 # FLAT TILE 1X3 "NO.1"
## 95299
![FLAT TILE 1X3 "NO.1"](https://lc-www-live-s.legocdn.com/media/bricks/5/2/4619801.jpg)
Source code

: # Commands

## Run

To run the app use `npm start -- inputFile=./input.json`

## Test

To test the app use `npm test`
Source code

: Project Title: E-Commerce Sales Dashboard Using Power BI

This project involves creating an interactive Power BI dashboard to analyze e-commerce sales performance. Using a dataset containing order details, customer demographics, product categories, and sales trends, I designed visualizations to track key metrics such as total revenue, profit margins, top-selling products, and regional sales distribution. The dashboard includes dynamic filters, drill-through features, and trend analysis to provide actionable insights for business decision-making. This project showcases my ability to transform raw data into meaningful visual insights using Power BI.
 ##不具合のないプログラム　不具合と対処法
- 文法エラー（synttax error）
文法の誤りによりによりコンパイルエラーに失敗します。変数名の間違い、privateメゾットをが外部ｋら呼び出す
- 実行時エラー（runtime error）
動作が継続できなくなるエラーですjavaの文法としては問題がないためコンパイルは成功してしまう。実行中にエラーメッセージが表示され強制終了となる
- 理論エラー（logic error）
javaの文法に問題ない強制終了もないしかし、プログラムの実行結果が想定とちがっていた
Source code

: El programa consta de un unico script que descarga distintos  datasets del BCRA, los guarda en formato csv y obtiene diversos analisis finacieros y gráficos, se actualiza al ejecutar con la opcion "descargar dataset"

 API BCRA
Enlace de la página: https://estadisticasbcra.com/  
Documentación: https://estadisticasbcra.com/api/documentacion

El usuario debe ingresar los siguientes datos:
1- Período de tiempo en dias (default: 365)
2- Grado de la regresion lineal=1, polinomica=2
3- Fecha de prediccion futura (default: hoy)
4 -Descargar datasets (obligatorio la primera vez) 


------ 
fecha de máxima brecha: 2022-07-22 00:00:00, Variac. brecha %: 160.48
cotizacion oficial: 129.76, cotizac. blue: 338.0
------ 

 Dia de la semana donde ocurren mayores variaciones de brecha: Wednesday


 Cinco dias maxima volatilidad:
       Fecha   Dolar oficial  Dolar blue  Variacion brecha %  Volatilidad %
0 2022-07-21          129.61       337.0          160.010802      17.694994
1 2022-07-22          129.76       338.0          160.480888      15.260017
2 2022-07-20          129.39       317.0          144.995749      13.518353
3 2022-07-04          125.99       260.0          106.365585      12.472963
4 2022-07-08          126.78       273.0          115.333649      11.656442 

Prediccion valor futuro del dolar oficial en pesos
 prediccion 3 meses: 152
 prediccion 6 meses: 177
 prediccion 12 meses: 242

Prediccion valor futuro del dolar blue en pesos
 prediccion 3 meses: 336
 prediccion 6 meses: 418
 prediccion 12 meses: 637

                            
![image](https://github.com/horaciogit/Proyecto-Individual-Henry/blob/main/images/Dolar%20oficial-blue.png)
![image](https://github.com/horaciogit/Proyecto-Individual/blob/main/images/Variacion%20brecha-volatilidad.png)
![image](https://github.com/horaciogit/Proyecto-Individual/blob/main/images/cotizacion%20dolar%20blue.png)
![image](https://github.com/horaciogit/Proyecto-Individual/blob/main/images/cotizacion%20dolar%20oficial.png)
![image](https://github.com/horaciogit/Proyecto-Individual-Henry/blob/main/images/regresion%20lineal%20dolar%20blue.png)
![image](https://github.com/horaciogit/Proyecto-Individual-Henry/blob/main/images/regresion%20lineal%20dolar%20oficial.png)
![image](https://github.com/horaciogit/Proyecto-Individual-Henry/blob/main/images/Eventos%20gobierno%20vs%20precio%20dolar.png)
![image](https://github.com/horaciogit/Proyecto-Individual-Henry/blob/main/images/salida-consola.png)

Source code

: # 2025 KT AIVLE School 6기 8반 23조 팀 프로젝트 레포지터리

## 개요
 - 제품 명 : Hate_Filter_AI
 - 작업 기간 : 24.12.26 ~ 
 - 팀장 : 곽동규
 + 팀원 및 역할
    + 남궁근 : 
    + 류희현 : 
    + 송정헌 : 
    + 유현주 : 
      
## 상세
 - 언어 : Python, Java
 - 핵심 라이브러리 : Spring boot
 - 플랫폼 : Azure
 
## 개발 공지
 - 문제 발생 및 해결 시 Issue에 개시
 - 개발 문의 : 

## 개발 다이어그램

- _What is being asked_
Copy every record exactly.

- _Result_
 # FLAT TILE 1X3 "NO.1"
## 95299
![FLAT TILE 1X3 "NO.1"](https://lc-www-live-s.legocdn.com/media/bricks/5/2/4619801.jpg)
Source code

: # Commands

## Run

To run the app use `npm start -- inputFile=./input.json`

## Test

To test the app use `npm test`
Source code

: Project Title: E-Commerce Sales Dashboard Using Power BI

This project involves creating an interactive Power BI dashboard to analyze e-commerce sales performance. Using a dataset containing order details, customer demographics, product categories, and sales trends, I designed visualizations to track key metrics such as total revenue, profit margins, top-selling products, and regional sales distribution. The dashboard includes dynamic filters, drill-through features, and trend analysis to provide actionable insights for business decision-making. This project showcases my ability to transform raw data into meaningful visual insights using Power BI.
 ##不具合のないプログラム　不具合と対処法
- 文法エラー（synttax error）
文法の誤りによりによりコンパイルエラーに失敗します。変数名の間違い、privateメゾットをが外部ｋら呼び出す
- 実行時エラー（runtime error）
動作が継続できなくなるエラーですjavaの文法としては問題がないためコンパイルは成功してしまう。実行中にエラーメッセージが表示され強制終了となる
- 理論エラー（logic error）
javaの文法に問題ない強制終了もないしかし、プログラムの実行結果が想定とちがっていた
Source code

: El programa consta de un unico script que descarga distintos  datasets del BCRA, los guarda en formato csv y obtiene diversos analisis finacieros y gráficos, se actualiza al ejecutar con la opcion "descargar dataset"

 API BCRA
Enlace de la página: https://estadisticasbcra.com/  
Documentación: https://estadisticasbcra.com/api/documentacion

El usuario debe ingresar los siguientes datos:
1- Período de tiempo en dias (default: 365)
2- Grado de la regresion lineal=1, polinomica=2
3- Fecha de prediccion futura (default: hoy)
4 -Descargar datasets (obligatorio la primera vez) 


------ 
fecha de máxima brecha: 2022-07-22 00:00:00, Variac. brecha %: 160.48
cotizacion oficial: 129.76, cotizac. blue: 338.0
------ 

 Dia de la semana donde ocurren mayores variaciones de brecha: Wednesday


 Cinco dias maxima volatilidad:
       Fecha   Dolar oficial  Dolar blue  Variacion brecha %  Volatilidad %
0 2022-07-21          129.61       337.0          160.010802      17.694994
1 2022-07-22          129.76       338.0          160.480888      15.260017
2 2022-07-20          129.39       317.0          144.995749      13.518353
3 2022-07-04          125.99       260.0          106.365585      12.472963
4 2022-07-08          126.78       273.0          115.333649      11.656442 

Prediccion valor futuro del dolar oficial en pesos
 prediccion 3 meses: 152
 prediccion 6 meses: 177
 prediccion 12 meses: 242

Prediccion valor futuro del dolar blue en pesos
 prediccion 3 meses: 336
 prediccion 6 meses: 418
 prediccion 12 meses: 637

                            
![image](https://github.com/horaciogit/Proyecto-Individual-Henry/blob/main/images/Dolar%20oficial-blue.png)
![image](https://github.com/horaciogit/Proyecto-Individual/blob/main/images/Variacion%20brecha-volatilidad.png)
![image](https://github.com/horaciogit/Proyecto-Individual/blob/main/images/cotizacion%20dolar%20blue.png)
![image](https://github.com/horaciogit/Proyecto-Individual/blob/main/images/cotizacion%20dolar%20oficial.png)
![image](https://github.com/horaciogit/Proyecto-Individual-Henry/blob/main/images/regresion%20lineal%20dolar%20blue.png)
![image](https://github.com/horaciogit/Proyecto-Individual-Henry/blob/main/images/regresion%20lineal%20dolar%20oficial.png)
![image](https://github.com/horaciogit/Proyecto-Individual-Henry/blob/main/images/Eventos%20gobierno%20vs%20precio%20dolar.png)
![image](https://github.com/horaciogit/Proyecto-Individual-Henry/blob/main/images/salida-consola.png)

Source code

: # 2025 KT AIVLE School 6기 8반 23조 팀 프로젝트 레포지터리

## 개요
 - 제품 명 : Hate_Filter_AI
 - 작업 기간 : 24.12.26 ~ 
 - 팀장 : 곽동규
 + 팀원 및 역할
    + 남궁근 : 
    + 류희현 : 
    + 송정헌 : 
    + 유현주 : 
      
## 상세
 - 언어 : Python, Java
 - 핵심 라이브러리 : Spring boot
 - 플랫폼 : Azure
 
## 개발 공지
 - 문제 발생 및 해결 시 Issue에 개시
 - 개발 문의 : 

## 개발 다이어그램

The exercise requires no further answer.